Outro ponto negativo do filme é sua escolha de trilha sonora. Apesar de ser uma cinebiografia musical, a obra opta por utilizar faixas contemporâneas que não condizem com a atmosfera da década de 1990, prejudicando a autenticidade da produção. As músicas dos Mamonas Assassinas, que poderiam ter sido a grande força emocional da obra, são pouco exploradas, e as cenas de performance não conseguem capturar a energia dos shows que marcaram a banda. A música, um dos pilares da identidade do grupo, é tratada de maneira superficial, sem o devido destaque ou resgate do seu impacto cultural.

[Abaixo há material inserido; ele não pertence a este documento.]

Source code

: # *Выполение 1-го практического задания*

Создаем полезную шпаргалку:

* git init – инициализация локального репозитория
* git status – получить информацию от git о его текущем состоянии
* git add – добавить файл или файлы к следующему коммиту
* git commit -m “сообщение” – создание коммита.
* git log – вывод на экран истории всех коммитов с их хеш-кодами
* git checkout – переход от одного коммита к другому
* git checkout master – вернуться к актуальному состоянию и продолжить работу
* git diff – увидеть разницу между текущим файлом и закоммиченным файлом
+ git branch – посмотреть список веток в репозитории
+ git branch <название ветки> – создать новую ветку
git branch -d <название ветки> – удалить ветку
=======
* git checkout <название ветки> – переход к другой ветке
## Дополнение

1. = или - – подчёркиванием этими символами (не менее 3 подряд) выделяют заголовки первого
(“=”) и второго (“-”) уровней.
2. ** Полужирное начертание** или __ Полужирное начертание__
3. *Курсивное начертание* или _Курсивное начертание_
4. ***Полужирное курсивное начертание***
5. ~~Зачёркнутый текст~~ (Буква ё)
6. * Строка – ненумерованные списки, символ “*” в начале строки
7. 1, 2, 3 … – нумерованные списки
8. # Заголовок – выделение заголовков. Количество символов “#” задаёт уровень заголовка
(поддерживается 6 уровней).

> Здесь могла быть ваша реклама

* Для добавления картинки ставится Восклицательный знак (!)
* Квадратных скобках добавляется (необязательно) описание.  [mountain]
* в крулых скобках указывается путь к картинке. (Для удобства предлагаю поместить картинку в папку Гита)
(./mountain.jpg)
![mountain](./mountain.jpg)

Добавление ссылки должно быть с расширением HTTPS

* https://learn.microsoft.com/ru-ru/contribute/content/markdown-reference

O filme também falha em explorar as questões mais sombrias e complicadas que marcaram a trajetória da banda, como a luta contra o sistema da indústria musical, o impacto da fama e a tragédia que encerrou sua história. A morte dos Mamonas Assassinas, embora retratada, é apenas um ponto final de um enredo que não consegue explorar adequadamente as consequências da vida e da morte desses jovens. A decisão de não centrar o filme em torno dessa tragédia é válida em certo sentido, pois evita o sensacionalismo, mas a forma como a narrativa aborda o fim do grupo não faz jus ao legado deixado por eles.
"Mamonas Assassinas: O Filme" é uma produção que busca capturar o espírito irreverente e a energia contagiante de um dos grupos mais icônicos do Brasil, mas não consegue entregar uma cinebiografia coerente e impactante. A falta de um roteiro mais estruturado, o tratamento superficial dos personagens e a direção inconsistente resultam em uma obra que, embora carinhosa em sua intenção, não faz jus à complexidade e ao legado dos Mamonas Assassinas. O filme é, portanto, uma oportunidade perdida de se fazer justiça a uma das bandas mais influentes da história da música brasileira.